REQUIRED ACTION
Give a count of the lines below that have the string "then" in them, with no other words.

PROVIDED RECORDS
────────

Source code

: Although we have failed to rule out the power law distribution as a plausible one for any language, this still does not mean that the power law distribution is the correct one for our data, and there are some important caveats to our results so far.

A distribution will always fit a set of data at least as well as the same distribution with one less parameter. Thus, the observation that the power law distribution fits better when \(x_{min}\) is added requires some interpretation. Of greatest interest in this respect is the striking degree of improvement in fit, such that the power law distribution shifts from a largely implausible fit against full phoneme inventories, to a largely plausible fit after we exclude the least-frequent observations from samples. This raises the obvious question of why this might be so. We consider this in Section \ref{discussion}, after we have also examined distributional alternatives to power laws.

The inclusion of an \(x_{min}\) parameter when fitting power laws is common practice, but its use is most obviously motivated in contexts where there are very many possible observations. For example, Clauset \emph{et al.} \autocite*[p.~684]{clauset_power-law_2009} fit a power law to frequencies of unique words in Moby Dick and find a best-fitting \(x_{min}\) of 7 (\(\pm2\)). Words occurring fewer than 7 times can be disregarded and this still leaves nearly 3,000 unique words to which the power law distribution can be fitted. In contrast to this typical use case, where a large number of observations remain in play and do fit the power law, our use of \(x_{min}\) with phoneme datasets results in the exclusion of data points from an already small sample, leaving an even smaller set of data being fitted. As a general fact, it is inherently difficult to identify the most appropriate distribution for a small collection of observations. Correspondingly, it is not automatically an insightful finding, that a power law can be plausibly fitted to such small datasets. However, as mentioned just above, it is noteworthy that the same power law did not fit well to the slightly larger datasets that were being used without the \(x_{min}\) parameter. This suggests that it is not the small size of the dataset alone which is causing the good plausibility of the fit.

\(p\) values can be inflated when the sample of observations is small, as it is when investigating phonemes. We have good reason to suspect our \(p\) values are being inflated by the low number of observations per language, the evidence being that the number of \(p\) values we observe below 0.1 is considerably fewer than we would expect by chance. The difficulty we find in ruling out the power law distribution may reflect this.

────────

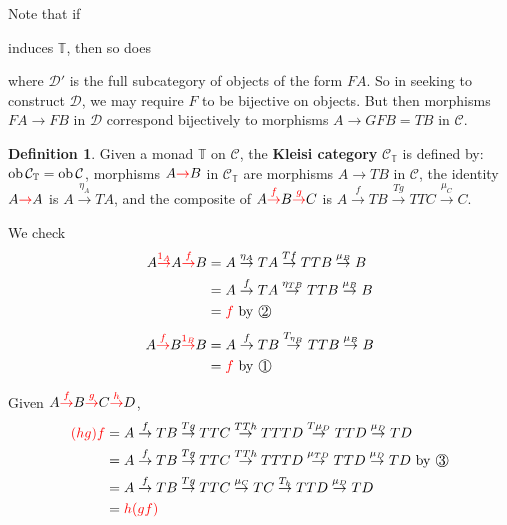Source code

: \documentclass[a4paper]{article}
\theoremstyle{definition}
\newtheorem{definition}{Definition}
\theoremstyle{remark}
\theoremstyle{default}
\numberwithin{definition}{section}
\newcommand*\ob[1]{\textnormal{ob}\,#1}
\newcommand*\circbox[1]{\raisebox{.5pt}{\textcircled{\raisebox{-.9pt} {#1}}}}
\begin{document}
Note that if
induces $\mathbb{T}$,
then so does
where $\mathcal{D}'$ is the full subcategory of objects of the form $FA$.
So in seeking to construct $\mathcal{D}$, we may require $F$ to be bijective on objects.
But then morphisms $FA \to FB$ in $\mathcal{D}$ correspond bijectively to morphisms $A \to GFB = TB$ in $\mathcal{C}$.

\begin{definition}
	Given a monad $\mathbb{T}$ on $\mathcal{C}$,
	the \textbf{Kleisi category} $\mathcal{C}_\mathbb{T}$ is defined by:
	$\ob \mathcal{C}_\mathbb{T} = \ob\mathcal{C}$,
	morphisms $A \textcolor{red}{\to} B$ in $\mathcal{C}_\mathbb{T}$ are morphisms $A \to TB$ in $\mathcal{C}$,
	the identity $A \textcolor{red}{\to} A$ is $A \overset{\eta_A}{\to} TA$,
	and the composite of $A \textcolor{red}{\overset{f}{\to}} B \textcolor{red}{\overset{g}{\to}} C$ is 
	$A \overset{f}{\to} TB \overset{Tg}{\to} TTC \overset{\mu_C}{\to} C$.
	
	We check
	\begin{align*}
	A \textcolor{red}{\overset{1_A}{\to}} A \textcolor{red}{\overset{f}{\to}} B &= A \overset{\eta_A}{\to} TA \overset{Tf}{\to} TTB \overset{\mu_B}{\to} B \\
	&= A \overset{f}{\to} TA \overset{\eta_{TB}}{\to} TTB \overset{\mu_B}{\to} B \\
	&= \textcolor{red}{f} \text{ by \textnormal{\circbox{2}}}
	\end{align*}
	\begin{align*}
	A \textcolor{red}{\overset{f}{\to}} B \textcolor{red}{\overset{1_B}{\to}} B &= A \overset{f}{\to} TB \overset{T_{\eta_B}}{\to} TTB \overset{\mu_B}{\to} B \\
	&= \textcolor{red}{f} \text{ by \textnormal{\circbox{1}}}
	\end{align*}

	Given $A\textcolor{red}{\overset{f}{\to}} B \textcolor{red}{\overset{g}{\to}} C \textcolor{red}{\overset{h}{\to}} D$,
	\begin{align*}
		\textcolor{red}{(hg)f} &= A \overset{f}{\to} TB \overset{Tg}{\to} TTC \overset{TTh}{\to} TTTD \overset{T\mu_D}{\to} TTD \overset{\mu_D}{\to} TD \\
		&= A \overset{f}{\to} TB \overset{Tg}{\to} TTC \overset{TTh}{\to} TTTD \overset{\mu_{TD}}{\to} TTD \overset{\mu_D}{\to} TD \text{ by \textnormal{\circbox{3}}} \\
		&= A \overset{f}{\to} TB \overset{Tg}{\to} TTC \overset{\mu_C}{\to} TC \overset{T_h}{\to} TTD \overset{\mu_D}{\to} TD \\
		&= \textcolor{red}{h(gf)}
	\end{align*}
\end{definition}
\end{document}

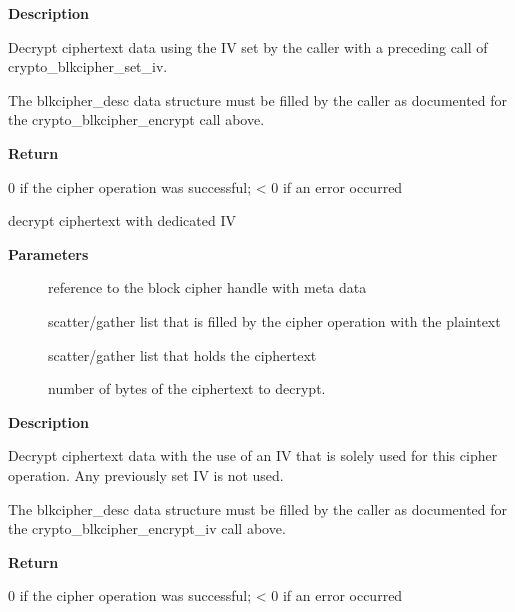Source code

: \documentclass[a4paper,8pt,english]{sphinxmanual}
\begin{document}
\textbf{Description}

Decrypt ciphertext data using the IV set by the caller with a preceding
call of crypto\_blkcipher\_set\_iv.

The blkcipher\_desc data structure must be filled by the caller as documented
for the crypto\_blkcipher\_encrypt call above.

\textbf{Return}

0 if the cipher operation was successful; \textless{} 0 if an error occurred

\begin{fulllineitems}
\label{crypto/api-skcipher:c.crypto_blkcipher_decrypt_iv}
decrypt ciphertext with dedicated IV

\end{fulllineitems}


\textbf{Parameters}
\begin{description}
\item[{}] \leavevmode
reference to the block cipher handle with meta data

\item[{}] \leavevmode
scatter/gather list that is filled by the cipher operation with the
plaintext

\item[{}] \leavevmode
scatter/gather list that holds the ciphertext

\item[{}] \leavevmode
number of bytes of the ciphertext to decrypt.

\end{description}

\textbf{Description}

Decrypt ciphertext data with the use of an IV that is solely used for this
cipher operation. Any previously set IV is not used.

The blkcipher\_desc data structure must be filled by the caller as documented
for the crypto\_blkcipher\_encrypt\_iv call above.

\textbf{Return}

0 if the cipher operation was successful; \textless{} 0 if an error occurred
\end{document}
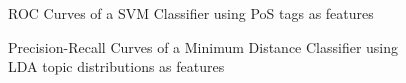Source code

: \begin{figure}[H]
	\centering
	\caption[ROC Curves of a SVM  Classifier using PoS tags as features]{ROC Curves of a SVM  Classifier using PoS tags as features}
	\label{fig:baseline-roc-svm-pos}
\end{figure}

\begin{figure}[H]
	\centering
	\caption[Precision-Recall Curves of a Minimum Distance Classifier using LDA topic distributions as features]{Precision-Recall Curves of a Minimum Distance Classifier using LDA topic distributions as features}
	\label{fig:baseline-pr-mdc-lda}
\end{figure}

────────

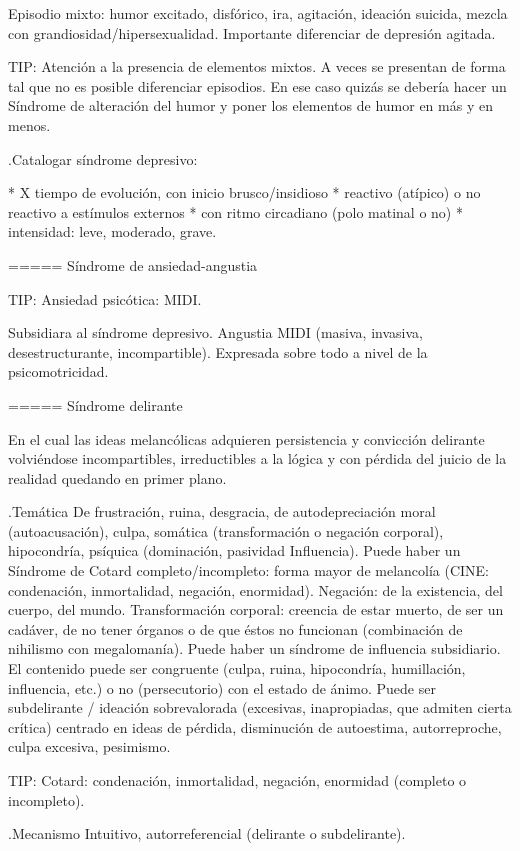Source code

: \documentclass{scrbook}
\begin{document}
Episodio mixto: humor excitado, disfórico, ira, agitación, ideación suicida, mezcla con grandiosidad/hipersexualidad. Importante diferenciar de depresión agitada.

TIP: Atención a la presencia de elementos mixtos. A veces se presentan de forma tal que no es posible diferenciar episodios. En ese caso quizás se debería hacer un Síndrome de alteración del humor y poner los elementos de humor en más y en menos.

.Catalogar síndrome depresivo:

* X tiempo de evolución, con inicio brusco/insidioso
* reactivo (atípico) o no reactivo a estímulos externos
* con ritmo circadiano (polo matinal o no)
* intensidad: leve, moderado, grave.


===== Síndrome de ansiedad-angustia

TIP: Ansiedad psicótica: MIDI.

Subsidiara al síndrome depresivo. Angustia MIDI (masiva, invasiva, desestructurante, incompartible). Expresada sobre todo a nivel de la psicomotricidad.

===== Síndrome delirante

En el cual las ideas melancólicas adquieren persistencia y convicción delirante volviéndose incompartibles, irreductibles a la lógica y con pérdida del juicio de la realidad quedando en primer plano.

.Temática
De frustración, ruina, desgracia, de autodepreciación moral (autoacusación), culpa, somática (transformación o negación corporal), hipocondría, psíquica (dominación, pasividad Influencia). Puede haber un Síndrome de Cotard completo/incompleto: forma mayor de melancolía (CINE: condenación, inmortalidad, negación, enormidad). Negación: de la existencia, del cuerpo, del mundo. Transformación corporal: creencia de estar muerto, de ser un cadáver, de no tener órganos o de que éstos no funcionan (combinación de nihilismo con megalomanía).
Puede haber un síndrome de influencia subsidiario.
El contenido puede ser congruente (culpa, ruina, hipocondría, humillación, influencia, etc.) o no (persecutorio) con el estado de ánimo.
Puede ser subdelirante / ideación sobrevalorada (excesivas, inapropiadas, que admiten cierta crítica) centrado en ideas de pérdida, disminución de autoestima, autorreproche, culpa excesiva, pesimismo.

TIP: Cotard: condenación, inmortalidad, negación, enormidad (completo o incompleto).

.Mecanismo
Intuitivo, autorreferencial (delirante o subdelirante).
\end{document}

────────

RESPONSE FOR THIS EXERCISE
2